Am vergangenen Montag referierten Christoph Neub und ÖDP-Stadträtin Elke März-Granda über neue Instrumente der Bürgerbeteiligung. Damit möchten die Ökodemokraten ihre erfolgreichen Initiativen für mehr Transparenz und Bürgernähe fortsetzen. Die Politikerin verwies diesbezüglich auf die Möglichkeit der Bürger auf alle Bebauungspläne und sämtliche Sitzungsunterlagen öffentlicher Stadtratssitzungen auf der Internetseite der Stadt einzusehen.

„An vielen Brennpunkten in der Stadt fordern die Bürger zu Recht mehr Mitspracherecht“, so März- Granda. Dabei verwies die Stadträtin auf die Entwicklung neuer Baugebiete, wie aktuell die Liebenau, das Hitachi-Gelände, das ehemalige BMI-Gelände, im Rosental oder auch der große Bereich zwischen Neue Bergstraße und Veldener Straße. Mit Unterschriftensammlungen und Gründungen von Bürgerinitiativen wehren sich die Betroffenen wegen einer nicht gewünschten Naturzerstörung oder nicht akzeptabler Baudichte bei Nachverdichtungen gegen Art und Umfang der geplanten Bebauung. „Hier fühlen sich die Bürger nicht mitgenommen, und haben das Gefühl, dass ihre Bedenken nicht ernst genommen werden“, kritisiert OB-Kandidat Dr. Stefan Müller-Kroehling bei der anschließenden Diskussion.

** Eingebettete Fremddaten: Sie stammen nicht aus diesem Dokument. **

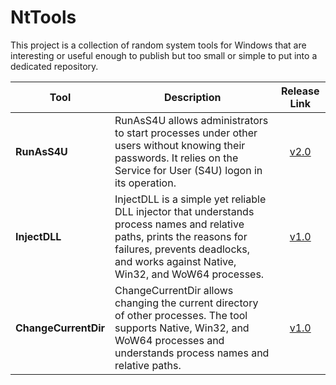 # NtTools

This project is a collection of random system tools for Windows that are interesting or useful enough to publish but too small or simple to put into a dedicated repository.

Tool         | Description | Release Link
------------ | ----------- | :----------:
**RunAsS4U** | RunAsS4U allows administrators to start processes under other users without knowing their passwords. It relies on the Service for User (S4U) logon in its operation. | [v2.0](https://github.com/pa-0/NtTools/releases/download/v1.0-2.0/RunAsS4U-v2.zip)
**InjectDLL** | InjectDLL is a simple yet reliable DLL injector that understands process names and relative paths, prints the reasons for failures, prevents deadlocks, and works against Native, Win32, and WoW64 processes. | [v1.0](https://github.com/pa-0/NtTools/releases/download/v1.0-2.0/v1.0-InsertDynamicLL-vl.zip)
**ChangeCurrentDir** | ChangeCurrentDir allows changing the current directory of other processes. The tool supports Native, Win32, and WoW64 processes and understands process names and relative paths. | [v1.0](https://github.com/pa-0/NtTools/releases/download/v1.0-2.0/ChangeCurrentDir-v1.zip)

Die ÖDP hat deshalb beantragt, dass bei der Entwicklung neuer Baugebiete mittels einem gebietsbezogenen integrierten städtebaulichen Entwicklungskonzept (ISEK) gemeinsam mit den Anwohnern einvernehmliche Lösungen für das betreffende Quartier entwickelt werden. Mit diesem Instrument könne bei künftigen Entscheidungen über die Qualität und Quantität der Bebauung in der Bevölkerung mehr Transparenz und Akzeptanz geschaffen werden.

Zusätzlich zu den bekannten Formen der Partizipation wie Wahlen, Bürgerversammlungen, Bürgerantrag oder Bürgerbegehren wurde an diesem Abend über weitere Mitwirkungsrechte und wichtige Beteiligungsformen informiert.

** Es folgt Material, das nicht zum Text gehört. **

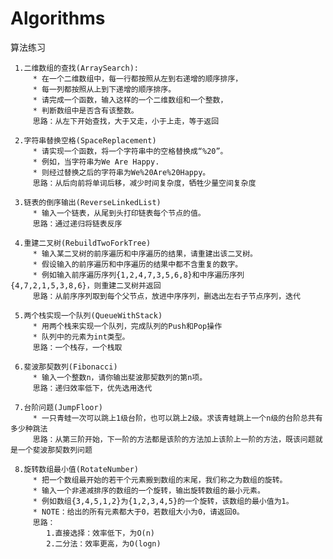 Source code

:# Algorithms
算法练习

  
     1.二维数组的查找(ArraySearch):
		 * 在一个二维数组中，每一行都按照从左到右递增的顺序排序，
		 * 每一列都按照从上到下递增的顺序排序。
		 * 请完成一个函数，输入这样的一个二维数组和一个整数，
		 * 判断数组中是否含有该整数。
		 思路：从左下开始查找，大于又走，小于上走，等于返回

     2.字符串替换空格(SpaceReplacement)
		 * 请实现一个函数，将一个字符串中的空格替换成“%20”。
		 * 例如，当字符串为We Are Happy.
		 * 则经过替换之后的字符串为We%20Are%20Happy。
		 思路：从后向前将单词后移，减少时间复杂度，牺牲少量空间复杂度

     3.链表的倒序输出(ReverseLinkedList)
		 * 输入一个链表，从尾到头打印链表每个节点的值。
		 思路：通过递归将链表反序

     4.重建二叉树(RebuildTwoForkTree)
		 * 输入某二叉树的前序遍历和中序遍历的结果，请重建出该二叉树。
		 * 假设输入的前序遍历和中序遍历的结果中都不含重复的数字。
		 * 例如输入前序遍历序列{1,2,4,7,3,5,6,8}和中序遍历序列{4,7,2,1,5,3,8,6}，则重建二叉树并返回
		 思路：从前序序列取到每个父节点，放进中序序列，删选出左右子节点序列，迭代

     5.两个栈实现一个队列(QueueWithStack)
		 * 用两个栈来实现一个队列，完成队列的Push和Pop操作
 		 * 队列中的元素为int类型。
 		 思路：一个栈存，一个栈取

	 6.斐波那契数列(Fibonacci)
		 * 输入一个整数n，请你输出斐波那契数列的第n项。
		 思路：递归效率低下，优先选用迭代

	 7.台阶问题(JumpFloor)
		 * 一只青蛙一次可以跳上1级台阶，也可以跳上2级。求该青蛙跳上一个n级的台阶总共有多少种跳法
		 思路：从第三阶开始，下一阶的方法都是该阶的方法加上该阶上一阶的方法，既该问题就是一个斐波那契数列问题

	 8.旋转数组最小值(RotateNumber)
		 * 把一个数组最开始的若干个元素搬到数组的末尾，我们称之为数组的旋转。
		 * 输入一个非递减排序的数组的一个旋转，输出旋转数组的最小元素。
		 * 例如数组{3,4,5,1,2}为{1,2,3,4,5}的一个旋转，该数组的最小值为1。
		 * NOTE：给出的所有元素都大于0，若数组大小为0，请返回0。
		 思路：
			1.直接选择：效率低下，为O(n)
			2.二分法：效率更高，为O(logn)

Dazu erläuterte Neub, dass die ÖDP “ in kürzlich gestellten Anträgen die neue Möglichkeit der „Online-Bürgerbeteiligung“ und des „Bürgerhaushalts für die Landshut Bürger eingebracht habe. Immer mehr Städte und Gemeinden führen den sogenannte Bürgerhaushalt, ein Beteiligungsverfahren zum kommunalen Haushalt, ein. Die Höhe der Bürgerhaushalte betrifft nur einen geringen Anteil des Gesamthaushalts der Stadt und muss jährlich neu vom Stadtrat beschlossen werden. Die EinwohnerInnen können dazu ihre Ideen einbringen und diskutieren, für welche Projekte die Stadt ihre Gelder ausgeben soll.

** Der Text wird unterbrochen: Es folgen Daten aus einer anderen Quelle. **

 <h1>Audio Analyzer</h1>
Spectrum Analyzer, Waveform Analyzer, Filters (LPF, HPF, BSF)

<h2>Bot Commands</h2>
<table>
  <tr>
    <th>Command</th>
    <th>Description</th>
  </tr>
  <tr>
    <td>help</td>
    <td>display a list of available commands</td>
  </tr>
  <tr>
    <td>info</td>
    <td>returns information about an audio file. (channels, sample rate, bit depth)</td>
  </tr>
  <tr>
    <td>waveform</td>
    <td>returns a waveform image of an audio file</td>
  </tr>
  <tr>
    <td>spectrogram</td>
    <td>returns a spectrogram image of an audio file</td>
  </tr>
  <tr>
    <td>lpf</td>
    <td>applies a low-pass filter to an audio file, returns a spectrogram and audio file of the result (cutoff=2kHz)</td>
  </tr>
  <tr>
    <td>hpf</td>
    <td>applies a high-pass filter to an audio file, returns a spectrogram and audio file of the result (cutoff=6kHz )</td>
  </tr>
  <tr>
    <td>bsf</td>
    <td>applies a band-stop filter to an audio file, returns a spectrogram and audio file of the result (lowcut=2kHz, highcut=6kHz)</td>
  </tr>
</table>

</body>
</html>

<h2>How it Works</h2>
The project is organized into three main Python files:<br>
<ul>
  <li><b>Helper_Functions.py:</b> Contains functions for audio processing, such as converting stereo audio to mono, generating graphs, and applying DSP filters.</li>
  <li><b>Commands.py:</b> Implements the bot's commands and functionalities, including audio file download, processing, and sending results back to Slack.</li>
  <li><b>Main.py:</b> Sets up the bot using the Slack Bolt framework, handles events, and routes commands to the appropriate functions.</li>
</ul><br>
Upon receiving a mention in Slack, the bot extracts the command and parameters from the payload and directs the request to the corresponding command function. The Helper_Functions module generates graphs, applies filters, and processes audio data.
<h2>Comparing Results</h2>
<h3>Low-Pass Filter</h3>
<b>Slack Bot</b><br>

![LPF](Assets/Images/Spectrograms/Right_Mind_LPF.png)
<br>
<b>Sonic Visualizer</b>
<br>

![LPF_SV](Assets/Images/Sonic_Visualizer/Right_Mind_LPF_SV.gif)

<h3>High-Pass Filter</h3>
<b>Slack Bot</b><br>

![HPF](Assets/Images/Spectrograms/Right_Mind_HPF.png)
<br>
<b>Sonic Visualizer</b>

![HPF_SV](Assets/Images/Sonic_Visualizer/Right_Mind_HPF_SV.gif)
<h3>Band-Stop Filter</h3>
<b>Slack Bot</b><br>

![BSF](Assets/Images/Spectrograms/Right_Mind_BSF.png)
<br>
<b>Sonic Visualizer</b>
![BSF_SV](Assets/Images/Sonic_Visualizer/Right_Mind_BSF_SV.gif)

Bei der Online-Bürgerbeteiligung könnten über eine bei der Stadt angesiedelte Internetseite Ideen und Anträge der Landshuter Bürgerschaft ohne unnötige Hürden in den Stadtrat befördert werden. Beispielsweise könne jeder stimmberechtige Bürger nach einer notwendigen Registrierung seine Vorschläge und Initiativen mittels einem Online-Bürgerantrag einbringen. Auch Abstimmungen über eingebrachte Themen sind auf diesem Weg möglich.

„Wir meinen, die Stadt Landshut würde damit den Nerv treffen“, so März-Granda. Die Jugend füllt rund um den Erdball mit Fridays-for-Future-Aktionen die Straßen und sorgt sich um ihre Zukunft. „Gerade jetzt machen wir diesen Vorschlag, Menschen nicht nur am Wahltag, sondern auch aktiv und direkt in die Politik einzubeziehen und für strittige örtliche Themen konkrete Meinungsbilder einzuholen und auch konstruktive neue Vorschläge einzubringen“, ergänzt Müller-Kroehling.

Auf dem Foto von links nach rechts: ÖDP-OB-Kandidat Dr. Stefan Müller-Kroehling, ÖDP-Stadträtin Elke März-Granda, ÖDP-Listenkandidat Christoph Neub.